Giovedì al mattino bevo vino e alla sera bevo birra. Fuori nevica e Benny mi racconta di quanto sia ingiustamente stancante essere donna. “Continua”, le dico.
“Cosa?”, mi fa lei, dopo avermi osservato qualche secondo in silenzio.
“Continua a parlarne. Non smettere. Ne abbiamo bisogno. Abbiamo bisogno della comunicazione e della condivisione per ridurre le distanze. Per questo dico, continua a farlo. È importante.” E con le dita disegno le linee lontane delle vite di ciascuno di noi. Perché quell’uomo palestinese che le ha chiesto di condividere un taxi è figlio del proprio mondo. E quel ragazzo conosciuto su Hinge è pure lui figlio del proprio di mondo. E io. E lei. E chissà ancora chi. Siamo tutti così distanti che solo il condividere può farci cambiare rotta.
La musica si fa sempre più forte, usciamo e finalmente ci abbracciamo.
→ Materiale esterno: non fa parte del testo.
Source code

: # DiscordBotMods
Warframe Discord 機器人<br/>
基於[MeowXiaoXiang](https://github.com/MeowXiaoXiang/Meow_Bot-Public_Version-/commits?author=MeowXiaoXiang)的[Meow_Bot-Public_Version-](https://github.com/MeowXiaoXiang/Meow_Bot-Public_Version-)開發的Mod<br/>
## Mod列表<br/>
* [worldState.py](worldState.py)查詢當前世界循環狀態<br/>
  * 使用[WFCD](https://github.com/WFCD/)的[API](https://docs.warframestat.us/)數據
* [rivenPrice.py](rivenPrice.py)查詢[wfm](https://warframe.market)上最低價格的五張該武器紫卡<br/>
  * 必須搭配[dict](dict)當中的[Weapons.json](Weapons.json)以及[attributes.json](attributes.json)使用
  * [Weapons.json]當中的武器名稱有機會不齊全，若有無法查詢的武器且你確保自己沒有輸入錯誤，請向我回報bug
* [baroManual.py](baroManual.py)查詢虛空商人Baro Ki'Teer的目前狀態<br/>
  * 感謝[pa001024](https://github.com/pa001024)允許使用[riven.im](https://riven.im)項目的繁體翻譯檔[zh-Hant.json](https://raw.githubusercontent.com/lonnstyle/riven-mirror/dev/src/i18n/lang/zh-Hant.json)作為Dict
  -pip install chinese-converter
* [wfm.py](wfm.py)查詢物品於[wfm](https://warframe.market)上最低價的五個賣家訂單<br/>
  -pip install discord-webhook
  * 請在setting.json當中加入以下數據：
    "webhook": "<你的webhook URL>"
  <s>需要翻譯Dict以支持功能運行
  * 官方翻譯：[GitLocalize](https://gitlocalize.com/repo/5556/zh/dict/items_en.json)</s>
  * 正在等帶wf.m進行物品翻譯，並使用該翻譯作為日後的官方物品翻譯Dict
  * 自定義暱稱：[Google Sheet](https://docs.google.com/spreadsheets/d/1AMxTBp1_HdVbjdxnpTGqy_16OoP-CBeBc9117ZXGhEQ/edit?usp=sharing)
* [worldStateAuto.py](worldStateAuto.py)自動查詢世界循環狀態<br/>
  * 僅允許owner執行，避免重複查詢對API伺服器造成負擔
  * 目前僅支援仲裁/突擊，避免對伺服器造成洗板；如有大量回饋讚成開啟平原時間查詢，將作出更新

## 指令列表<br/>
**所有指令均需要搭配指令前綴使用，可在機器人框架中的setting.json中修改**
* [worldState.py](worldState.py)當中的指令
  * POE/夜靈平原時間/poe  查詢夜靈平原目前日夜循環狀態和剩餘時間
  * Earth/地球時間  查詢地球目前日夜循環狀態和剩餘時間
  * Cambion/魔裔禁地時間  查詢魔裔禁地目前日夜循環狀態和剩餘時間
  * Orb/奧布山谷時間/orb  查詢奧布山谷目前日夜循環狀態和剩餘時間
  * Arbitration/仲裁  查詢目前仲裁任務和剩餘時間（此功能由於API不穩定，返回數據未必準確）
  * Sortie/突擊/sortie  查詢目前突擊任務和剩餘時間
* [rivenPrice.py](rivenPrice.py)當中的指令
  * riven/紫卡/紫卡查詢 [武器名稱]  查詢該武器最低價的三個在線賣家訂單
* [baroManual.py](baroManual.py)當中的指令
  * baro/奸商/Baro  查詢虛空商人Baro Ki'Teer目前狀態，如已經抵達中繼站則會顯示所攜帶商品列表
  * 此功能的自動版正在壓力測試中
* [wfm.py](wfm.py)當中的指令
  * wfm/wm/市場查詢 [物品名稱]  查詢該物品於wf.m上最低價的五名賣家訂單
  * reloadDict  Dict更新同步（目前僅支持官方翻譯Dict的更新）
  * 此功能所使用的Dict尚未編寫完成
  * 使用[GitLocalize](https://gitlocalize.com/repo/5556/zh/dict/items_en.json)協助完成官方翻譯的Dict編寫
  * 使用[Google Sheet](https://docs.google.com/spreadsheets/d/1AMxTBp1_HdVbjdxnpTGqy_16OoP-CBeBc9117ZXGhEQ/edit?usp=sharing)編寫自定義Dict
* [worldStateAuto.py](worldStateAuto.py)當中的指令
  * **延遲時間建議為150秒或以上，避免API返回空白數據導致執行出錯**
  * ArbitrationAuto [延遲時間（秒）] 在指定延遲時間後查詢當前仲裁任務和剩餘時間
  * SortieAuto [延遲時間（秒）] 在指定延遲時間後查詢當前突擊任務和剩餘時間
Venerdì cena da Lore: è il nostro compleanno. Sono 10 anni che ci conosciamo. Finisce che ridiamo troppo da scordarci di essere prudenti con le Ceres. “Ci pensiamo domani?”, “Ci pensiamo domani.”, rimandando di qualche ora i postumi di una serata felice.

Sabato tiro a dritto: sveglia, scrivo, sport, faccio la trippa, faccio la bagna caoda, puzzo ma vado lo stesso da Pippo. “Aperitivino lungo”, l’aveva chiamato lui, e lungo era stato. Fino a quando lo scemare lento della gente non ne aveva decretato la fine, con delle foto ricordo in regalo, e la consapevolezza che forse, chissà, non ci saremmo visti per un po’.

Domenica è il Barbera Bianco con Rich, pranzo in famiglia e sessione creativa con Claudietto. Minimo Comun Denominatore la puzza d’aglio e uno stomaco in subbuglio. Ma Claudietto tollera l’odore invadente e io resisto alla tentazione di fare cena.

Lunedì… lunedì è il grande giorno.
Io ho paura e decido di affrontarla non andando a lezione.
Mi sveglio con tutta calma, rimetto a posto delle conversazioni lasciate volutamente lì nel dimenticatoio, medito, corro, medito, mangio gli avanzi della domenica e ansiosamente aspetto.
Il pomeriggio è lungo nonostante alle 16 e spicci sia già fuori di casa, direzione quel negozietto sardo dal quale avrei acquistato gli stuzzichini per l’evento.
Poi la preparazione, l’attesa, il vino e la sala che, sfumatamente, si inizia a riempire.

Il moderatore c’è ed è bravissimo.
I relatori ci sono e sono di una disponibilità sconvolgente.
Il pubblico, fatto di amici, parenti e sconosciuti, applaude mettendo a nudo il mio imbarazzo.
A fine documentario lo scettro del microfono spetta a me e gagliardo, decido di prendermelo tutto quel momento.

“A chi volevi parlare quando hai deciso di girare questo che non è un documentario?”, esordisce Marco Tripaldi, il moderatore.
“Non lo so”, non mi nascondo, “volevo parlare e basta, poi a quali orecchie sarebbe arrivato, beh, fin lì non mi sono spinto.”

Un’ora dopo finisce tutto.
Abbraccio i miei genitori, e solo dopo faccio lo stesso con gli amici.
“Oh prossima estate viaggio in bici eh!”, incalza Pippo.
Cazzo sì!, penso, e pieno di adrenalina salgo in macchina.